▶ **Dataset**
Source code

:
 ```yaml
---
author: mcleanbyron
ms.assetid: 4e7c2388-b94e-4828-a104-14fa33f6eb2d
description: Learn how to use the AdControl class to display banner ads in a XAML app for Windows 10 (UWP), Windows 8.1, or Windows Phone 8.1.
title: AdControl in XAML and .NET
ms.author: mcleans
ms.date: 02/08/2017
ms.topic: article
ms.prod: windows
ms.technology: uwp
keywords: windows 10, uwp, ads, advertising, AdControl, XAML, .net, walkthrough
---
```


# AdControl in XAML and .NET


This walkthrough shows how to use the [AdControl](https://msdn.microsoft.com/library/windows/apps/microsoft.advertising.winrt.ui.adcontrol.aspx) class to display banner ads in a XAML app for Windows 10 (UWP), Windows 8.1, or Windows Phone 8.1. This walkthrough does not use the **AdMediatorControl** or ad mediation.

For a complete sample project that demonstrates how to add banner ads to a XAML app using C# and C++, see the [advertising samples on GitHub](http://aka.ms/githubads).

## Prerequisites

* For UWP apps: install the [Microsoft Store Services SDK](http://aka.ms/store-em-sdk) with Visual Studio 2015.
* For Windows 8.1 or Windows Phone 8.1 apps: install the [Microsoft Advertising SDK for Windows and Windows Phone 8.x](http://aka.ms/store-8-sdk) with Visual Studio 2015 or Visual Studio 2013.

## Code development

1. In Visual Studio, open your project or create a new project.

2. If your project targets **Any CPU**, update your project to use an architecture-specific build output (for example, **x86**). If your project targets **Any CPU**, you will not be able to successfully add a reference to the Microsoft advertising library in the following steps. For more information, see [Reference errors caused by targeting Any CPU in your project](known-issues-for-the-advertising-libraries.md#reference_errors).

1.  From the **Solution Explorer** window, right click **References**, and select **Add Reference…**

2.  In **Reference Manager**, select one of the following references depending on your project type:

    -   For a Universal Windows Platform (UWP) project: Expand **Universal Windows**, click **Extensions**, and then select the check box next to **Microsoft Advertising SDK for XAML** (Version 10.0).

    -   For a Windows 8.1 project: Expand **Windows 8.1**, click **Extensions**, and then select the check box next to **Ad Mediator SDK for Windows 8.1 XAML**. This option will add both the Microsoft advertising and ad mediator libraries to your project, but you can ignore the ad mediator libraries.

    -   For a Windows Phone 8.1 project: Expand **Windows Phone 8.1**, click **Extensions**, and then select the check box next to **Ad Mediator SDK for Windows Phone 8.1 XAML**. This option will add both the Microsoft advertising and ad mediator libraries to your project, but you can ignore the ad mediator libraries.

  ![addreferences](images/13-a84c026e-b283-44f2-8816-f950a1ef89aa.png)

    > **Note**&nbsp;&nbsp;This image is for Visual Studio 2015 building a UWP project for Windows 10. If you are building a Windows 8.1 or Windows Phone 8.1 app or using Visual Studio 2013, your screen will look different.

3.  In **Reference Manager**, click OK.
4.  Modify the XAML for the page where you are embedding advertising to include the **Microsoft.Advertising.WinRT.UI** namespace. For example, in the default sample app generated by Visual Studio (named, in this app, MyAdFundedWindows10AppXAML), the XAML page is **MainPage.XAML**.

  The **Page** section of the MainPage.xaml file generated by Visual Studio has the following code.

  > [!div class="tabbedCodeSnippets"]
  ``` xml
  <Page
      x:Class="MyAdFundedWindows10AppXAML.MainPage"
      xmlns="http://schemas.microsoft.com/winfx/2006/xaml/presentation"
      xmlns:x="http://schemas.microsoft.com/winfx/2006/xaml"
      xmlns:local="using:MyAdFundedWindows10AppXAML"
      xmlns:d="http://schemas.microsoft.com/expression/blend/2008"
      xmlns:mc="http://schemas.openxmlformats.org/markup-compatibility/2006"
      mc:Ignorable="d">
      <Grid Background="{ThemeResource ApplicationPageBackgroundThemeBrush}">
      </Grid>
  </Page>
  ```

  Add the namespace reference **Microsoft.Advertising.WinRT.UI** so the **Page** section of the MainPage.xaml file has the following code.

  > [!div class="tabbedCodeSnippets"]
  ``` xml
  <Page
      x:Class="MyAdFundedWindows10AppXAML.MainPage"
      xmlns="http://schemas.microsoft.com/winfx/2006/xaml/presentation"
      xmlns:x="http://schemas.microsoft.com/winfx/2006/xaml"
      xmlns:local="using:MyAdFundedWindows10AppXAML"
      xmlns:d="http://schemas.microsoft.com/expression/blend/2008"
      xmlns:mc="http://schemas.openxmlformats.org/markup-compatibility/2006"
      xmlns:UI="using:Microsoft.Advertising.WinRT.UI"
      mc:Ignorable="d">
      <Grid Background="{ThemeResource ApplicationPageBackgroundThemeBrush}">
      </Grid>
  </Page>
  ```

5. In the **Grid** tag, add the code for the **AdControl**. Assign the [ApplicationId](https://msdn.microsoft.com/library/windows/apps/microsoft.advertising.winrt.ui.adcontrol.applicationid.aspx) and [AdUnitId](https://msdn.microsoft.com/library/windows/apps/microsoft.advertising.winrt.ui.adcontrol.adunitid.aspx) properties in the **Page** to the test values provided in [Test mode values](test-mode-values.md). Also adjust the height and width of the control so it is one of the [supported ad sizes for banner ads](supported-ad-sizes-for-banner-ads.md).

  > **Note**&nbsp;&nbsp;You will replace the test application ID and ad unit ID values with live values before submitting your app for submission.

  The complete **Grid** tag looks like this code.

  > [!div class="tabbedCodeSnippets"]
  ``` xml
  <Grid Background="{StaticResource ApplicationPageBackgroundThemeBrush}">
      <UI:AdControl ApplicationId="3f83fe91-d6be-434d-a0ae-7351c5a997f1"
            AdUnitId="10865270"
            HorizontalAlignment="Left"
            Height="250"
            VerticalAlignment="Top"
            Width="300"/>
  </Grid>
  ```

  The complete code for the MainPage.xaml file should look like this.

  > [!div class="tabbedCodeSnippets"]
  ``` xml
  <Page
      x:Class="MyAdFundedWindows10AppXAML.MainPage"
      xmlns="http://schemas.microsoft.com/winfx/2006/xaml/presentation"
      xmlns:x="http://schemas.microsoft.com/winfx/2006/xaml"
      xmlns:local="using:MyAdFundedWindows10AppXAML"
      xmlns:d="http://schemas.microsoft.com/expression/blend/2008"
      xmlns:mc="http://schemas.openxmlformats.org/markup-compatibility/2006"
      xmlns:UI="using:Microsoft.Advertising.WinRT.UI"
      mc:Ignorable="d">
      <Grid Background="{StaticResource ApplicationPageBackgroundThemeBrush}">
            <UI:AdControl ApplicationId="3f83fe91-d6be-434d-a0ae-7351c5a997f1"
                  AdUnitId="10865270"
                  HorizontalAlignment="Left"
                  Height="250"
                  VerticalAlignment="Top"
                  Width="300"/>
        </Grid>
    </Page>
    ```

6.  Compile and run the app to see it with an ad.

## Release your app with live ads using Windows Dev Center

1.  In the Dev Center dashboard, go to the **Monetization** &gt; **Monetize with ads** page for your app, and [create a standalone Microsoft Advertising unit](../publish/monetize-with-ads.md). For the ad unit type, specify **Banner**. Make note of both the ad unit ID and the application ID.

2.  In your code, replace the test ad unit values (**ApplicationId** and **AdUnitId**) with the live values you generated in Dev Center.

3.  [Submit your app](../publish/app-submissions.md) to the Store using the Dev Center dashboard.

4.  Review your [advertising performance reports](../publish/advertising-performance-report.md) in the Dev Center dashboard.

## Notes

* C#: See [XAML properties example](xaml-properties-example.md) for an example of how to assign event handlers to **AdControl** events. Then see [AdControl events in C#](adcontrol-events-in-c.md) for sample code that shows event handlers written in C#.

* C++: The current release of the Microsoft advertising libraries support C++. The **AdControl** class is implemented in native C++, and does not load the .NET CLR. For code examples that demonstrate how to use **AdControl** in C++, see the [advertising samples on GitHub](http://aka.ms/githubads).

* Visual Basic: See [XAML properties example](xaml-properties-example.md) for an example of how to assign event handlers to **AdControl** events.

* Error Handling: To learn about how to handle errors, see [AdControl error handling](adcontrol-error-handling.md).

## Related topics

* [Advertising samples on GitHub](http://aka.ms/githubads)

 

▶ **Action item**
Starting at the line above that contains "1. In Visual", write out each line exactly until the line that contains "2. If your project" has been written, and stop there.

▶ **Solution for this exercise**
1. In Visual Studio, open your project or create a new project.

2. If your project targets **Any CPU**, update your project to use an architecture-specific build output (for example, **x86**). If your project targets **Any CPU**, you will not be able to successfully add a reference to the Microsoft advertising library in the following steps. For more information, see [Reference errors caused by targeting Any CPU in your project](known-issues-for-the-advertising-libraries.md#reference_errors).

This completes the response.